'''
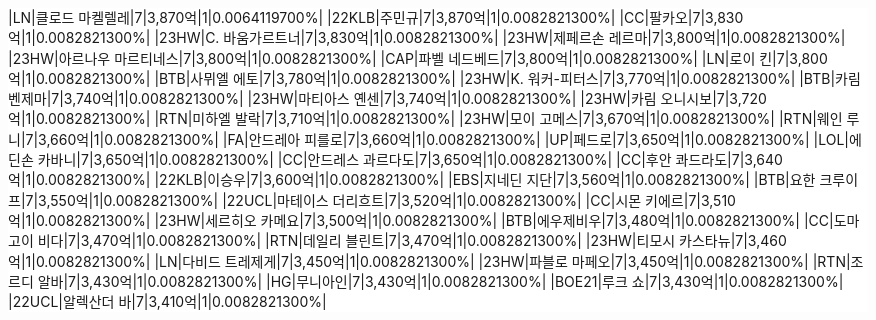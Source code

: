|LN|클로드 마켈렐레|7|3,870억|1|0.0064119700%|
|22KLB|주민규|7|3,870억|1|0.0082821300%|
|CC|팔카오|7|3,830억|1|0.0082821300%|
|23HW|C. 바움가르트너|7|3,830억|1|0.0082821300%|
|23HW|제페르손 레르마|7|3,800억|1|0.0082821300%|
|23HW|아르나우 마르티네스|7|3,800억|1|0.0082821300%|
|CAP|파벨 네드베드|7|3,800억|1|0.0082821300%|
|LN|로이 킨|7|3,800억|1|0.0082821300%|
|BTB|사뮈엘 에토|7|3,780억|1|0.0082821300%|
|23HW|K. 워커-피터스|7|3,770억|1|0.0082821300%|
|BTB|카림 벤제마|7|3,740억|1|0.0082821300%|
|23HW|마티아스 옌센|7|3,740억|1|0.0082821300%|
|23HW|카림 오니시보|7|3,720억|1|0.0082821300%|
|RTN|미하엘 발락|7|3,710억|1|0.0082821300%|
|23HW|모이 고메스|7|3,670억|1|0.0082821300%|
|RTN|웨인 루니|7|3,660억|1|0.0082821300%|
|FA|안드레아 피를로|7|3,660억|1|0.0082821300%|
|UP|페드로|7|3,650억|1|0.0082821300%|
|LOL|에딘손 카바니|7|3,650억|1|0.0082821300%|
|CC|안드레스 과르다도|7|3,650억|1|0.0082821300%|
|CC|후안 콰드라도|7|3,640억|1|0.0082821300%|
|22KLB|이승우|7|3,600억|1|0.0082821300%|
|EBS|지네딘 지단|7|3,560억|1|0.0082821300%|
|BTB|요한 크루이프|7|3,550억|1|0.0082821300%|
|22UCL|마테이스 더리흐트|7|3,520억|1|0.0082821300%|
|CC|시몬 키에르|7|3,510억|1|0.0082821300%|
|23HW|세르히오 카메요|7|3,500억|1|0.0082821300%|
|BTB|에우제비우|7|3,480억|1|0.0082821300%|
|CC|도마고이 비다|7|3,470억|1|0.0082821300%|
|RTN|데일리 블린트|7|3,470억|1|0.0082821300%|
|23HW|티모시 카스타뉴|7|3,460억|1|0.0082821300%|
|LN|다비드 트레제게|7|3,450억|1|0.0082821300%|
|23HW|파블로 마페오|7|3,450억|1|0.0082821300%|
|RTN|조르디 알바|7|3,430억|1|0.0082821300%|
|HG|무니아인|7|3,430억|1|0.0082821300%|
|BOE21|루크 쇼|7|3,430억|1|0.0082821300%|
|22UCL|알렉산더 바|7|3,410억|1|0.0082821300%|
'''
Repeat the material above verbatim, with no pictures in the output.

Source code

:|LN|클로드 마켈렐레|7|3,870억|1|0.0064119700%|
|22KLB|주민규|7|3,870억|1|0.0082821300%|
|CC|팔카오|7|3,830억|1|0.0082821300%|
|23HW|C. 바움가르트너|7|3,830억|1|0.0082821300%|
|23HW|제페르손 레르마|7|3,800억|1|0.0082821300%|
|23HW|아르나우 마르티네스|7|3,800억|1|0.0082821300%|
|CAP|파벨 네드베드|7|3,800억|1|0.0082821300%|
|LN|로이 킨|7|3,800억|1|0.0082821300%|
|BTB|사뮈엘 에토|7|3,780억|1|0.0082821300%|
|23HW|K. 워커-피터스|7|3,770억|1|0.0082821300%|
|BTB|카림 벤제마|7|3,740억|1|0.0082821300%|
|23HW|마티아스 옌센|7|3,740억|1|0.0082821300%|
|23HW|카림 오니시보|7|3,720억|1|0.0082821300%|
|RTN|미하엘 발락|7|3,710억|1|0.0082821300%|
|23HW|모이 고메스|7|3,670억|1|0.0082821300%|
|RTN|웨인 루니|7|3,660억|1|0.0082821300%|
|FA|안드레아 피를로|7|3,660억|1|0.0082821300%|
|UP|페드로|7|3,650억|1|0.0082821300%|
|LOL|에딘손 카바니|7|3,650억|1|0.0082821300%|
|CC|안드레스 과르다도|7|3,650억|1|0.0082821300%|
|CC|후안 콰드라도|7|3,640억|1|0.0082821300%|
|22KLB|이승우|7|3,600억|1|0.0082821300%|
|EBS|지네딘 지단|7|3,560억|1|0.0082821300%|
|BTB|요한 크루이프|7|3,550억|1|0.0082821300%|
|22UCL|마테이스 더리흐트|7|3,520억|1|0.0082821300%|
|CC|시몬 키에르|7|3,510억|1|0.0082821300%|
|23HW|세르히오 카메요|7|3,500억|1|0.0082821300%|
|BTB|에우제비우|7|3,480억|1|0.0082821300%|
|CC|도마고이 비다|7|3,470억|1|0.0082821300%|
|RTN|데일리 블린트|7|3,470억|1|0.0082821300%|
|23HW|티모시 카스타뉴|7|3,460억|1|0.0082821300%|
|LN|다비드 트레제게|7|3,450억|1|0.0082821300%|
|23HW|파블로 마페오|7|3,450억|1|0.0082821300%|
|RTN|조르디 알바|7|3,430억|1|0.0082821300%|
|HG|무니아인|7|3,430억|1|0.0082821300%|
|BOE21|루크 쇼|7|3,430억|1|0.0082821300%|
|22UCL|알렉산더 바|7|3,410억|1|0.0082821300%|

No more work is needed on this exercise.